• June 21st 2012, 02:00 AM
SVDM
Hi All,

I am doing a Precalculus course and this exercise is from schaum's outlines Precalculus textbook.

Please can someone help me understand how this guy came to his conclusion?

• June 21st 2012, 02:19 AM
Goku
$\frac{1}{h}(\frac{1}{\sqrt{x+h}}-\frac{1}{\sqrt{x}})$

$=\frac{1}{h}\left(\frac{\sqrt{x}-\sqrt{x+h}}{\sqrt{x(x+h)}}\right)$

$=\frac{1}{h}\left(\frac{\sqrt{x}-\sqrt{x+h}}{\sqrt{x(x+h)}}\right)\left( \frac{\sqrt{x}+\sqrt{x+h}}{\sqrt{x}+\sqrt{x+h}} \right)$

$=\frac{1}{h}\left(\frac{x -x-h}{\sqrt{x(x+h)}}\right)\left( \frac{1}{\sqrt{x}+\sqrt{x+h}} \right)$

Now continue from there....(Evilgrin)
• June 21st 2012, 02:41 AM
biffboy
Quote:

Originally Posted by SVDM
Hi All,

I am doing a Precalculus course and this exercise is from schaum's outlines Precalculus textbook.

Please can someone help me understand how this guy came to his conclusion?

Multiply numerator and denominator by root(x+h)root(x) Then multiply numerator and denominator by root(x)+root(x+h)
• June 21st 2012, 02:56 AM
SVDM
Hallo ou maat!

Thanks very much as I analyze this for the next 3 hours....

I never seen this done before! Not in the textbook anyway.

Stan
• June 21st 2012, 03:51 AM
Goku
Remember that $a^2 - b^2 = (a-b)(a+b)$...
• June 21st 2012, 12:03 PM
SVDM
Hi Guys thanks for the help!

I have another one that I can not solve. I don't find much help in text book and it does not help trying my own dodgy thinks so I hope to learn something from you all.

This time the stuffed me up with this...

Attachment 24131

? I tried to solve this but the answer is so wrong...
• June 21st 2012, 12:16 PM
Plato
Quote:

Originally Posted by SVDM
Hi Guys thanks for the help!

I have another one that I can not solve.

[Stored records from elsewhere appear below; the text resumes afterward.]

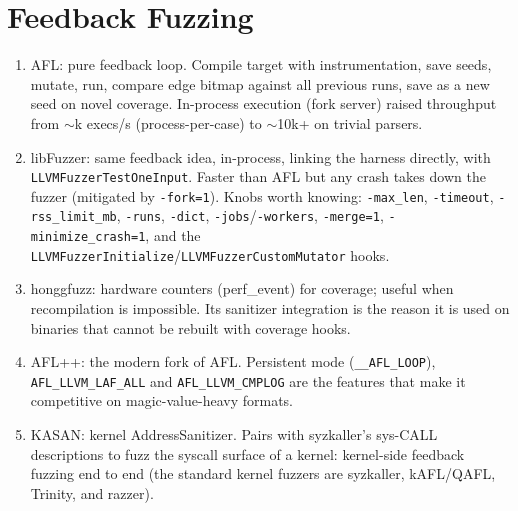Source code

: \documentclass[12pt]{Training}
\begin{document}
\section*{Feedback Fuzzing}
\begin{enumerate}
	\item AFL: pure feedback loop. Compile target with instrumentation, save seeds, mutate, run, compare edge bitmap against all previous runs, save as a new seed on novel coverage. In-process execution (fork server) raised throughput from $\sim$k execs/s (process-per-case) to $\sim$10k+ on trivial parsers.
	\item libFuzzer: same feedback idea, in-process, linking the harness directly, with \lstinline{LLVMFuzzerTestOneInput}. Faster than AFL but any crash takes down the fuzzer (mitigated by \lstinline{-fork=1}). Knobs worth knowing: \lstinline{-max_len}, \lstinline{-timeout}, \lstinline{-rss_limit_mb}, \lstinline{-runs}, \lstinline{-dict}, \lstinline{-jobs}/\lstinline{-workers}, \lstinline{-merge=1}, \lstinline{-minimize_crash=1}, and the \lstinline{LLVMFuzzerInitialize}/\lstinline{LLVMFuzzerCustomMutator} hooks.
	\item honggfuzz: hardware counters (perf\_event) for coverage; useful when recompilation is impossible. Its sanitizer integration is the reason it is used on binaries that cannot be rebuilt with coverage hooks.
	\item AFL++: the modern fork of AFL. Persistent mode (\lstinline{__AFL_LOOP}), \lstinline{AFL_LLVM_LAF_ALL} and \lstinline{AFL_LLVM_CMPLOG} are the features that make it competitive on magic-value-heavy formats.
	\item KASAN: kernel AddressSanitizer. Pairs with syzkaller's sys-CALL descriptions to fuzz the syscall surface of a kernel: kernel-side feedback fuzzing end to end (the standard kernel fuzzers are syzkaller, kAFL/QAFL, Trinity, and razzer).
\end{enumerate}
\end{document}
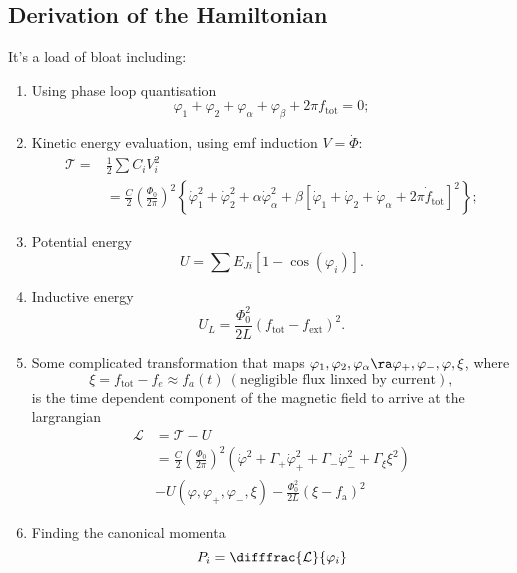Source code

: \subsection{Derivation of the Hamiltonian}
It's a load of bloat including:
\begin{enumerate}
\item Using phase loop quantisation
  \begin{equation}\label{key}
    \varphi_1 + \varphi_2 + \varphi_\alpha + \varphi_\beta + 2\pi f_\text{tot} = 0;
  \end{equation}
\item Kinetic energy evaluation, using emf induction $ V = \dot{\Phi} $:
  \begin{equation}\label{key}
    \begin{aligned}
      \mathcal{T} = & \frac{1}{2}\sum C_iV_i^2\\
      &   =   \frac{C}{2}\left(\frac{\Phi_0}{2\pi}\right)^2\left\lbrace\dot{\varphi}^2_1    +   \dot{\varphi}^2_2   +
        \alpha\dot{\varphi}^2_\alpha    +     \beta\left[\dot{\varphi}_1    +    \dot{\varphi}_2    +     \dot{\varphi}_\alpha    +    2\pi
          \dot{f}_\text{tot}\right]^2\right\rbrace;
    \end{aligned}
  \end{equation}
\item Potential energy
  \begin{equation}\label{key}
    U = \sum E_{Ji}\left[1 - \cos(\varphi_i)\right].
  \end{equation}
\item Inductive energy
  \begin{equation}\label{key}
    U_L = \frac{\Phi_0^2}{2L}\left(f_\text{tot} - f_\text{ext}\right)^2.
  \end{equation}
\item Some complicated transformation that maps $ \varphi_1, \varphi_2, \varphi_\alpha \ra \varphi_+, \varphi_-, \varphi, \xi $, where
  \begin{equation}\label{key}
    \xi = f_\text{tot} - f_e \approx f_a(t)\ (\text{negligible flux linxed by current}),
  \end{equation}
  \noindent is the time dependent component of the magnetic field to arrive at the largrangian
  \begin{equation}\label{key}
    \begin{aligned}
      \mathcal{L} & = \mathcal{T} - U\\
      & =  \frac{C}{2}\left(\frac{\Phi_0}{2\pi}\right)^2\left(\dot{\varphi}^2 + \Gamma_+\dot{\varphi}_+^2 + \Gamma_-\dot{\varphi}_-^2 + \Gamma_\xi\xi^2\right)\\
      & - U(\varphi, \varphi_+, \varphi_-, \xi) - \frac{\Phi_0^2}{2L}\left(\xi - f_\text{a}\right)^2
    \end{aligned}
  \end{equation}
\item Finding the canonical momenta
  \begin{equation}\label{key}
    P_i = \difffrac{\mathcal{L}}{\varphi_i}
  \end{equation}
  	

\end{enumerate}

I don't find much help in text book and it does not help trying my own dodgy thinks so I hope to learn something from you all.

This time the stuffed me up with this...

Attachment 24131

Multiply by numerator and denominator by $\left( {\sqrt[3]{{{x^2}}} - \sqrt[3]{x}\sqrt[3]{a} + \sqrt[3]{{{a^2}}}} \right)$
• June 21st 2012, 12:19 PM
SVDM
Here ia another problem that keep me from sleeping.

Attachment 24132

what I do next brings me to the answer but i think it is dodgy and Ii would like to see how it is really doubt so Ii can be sure it is right.

Thanks again.
• June 21st 2012, 02:04 PM
Reckoner
Quote:

Originally Posted by SVDM
what I do next brings me to the answer but i think it is dodgy and Ii would like to see how it is really doubt so Ii can be sure it is right.

I don't know what's going on in your denominator...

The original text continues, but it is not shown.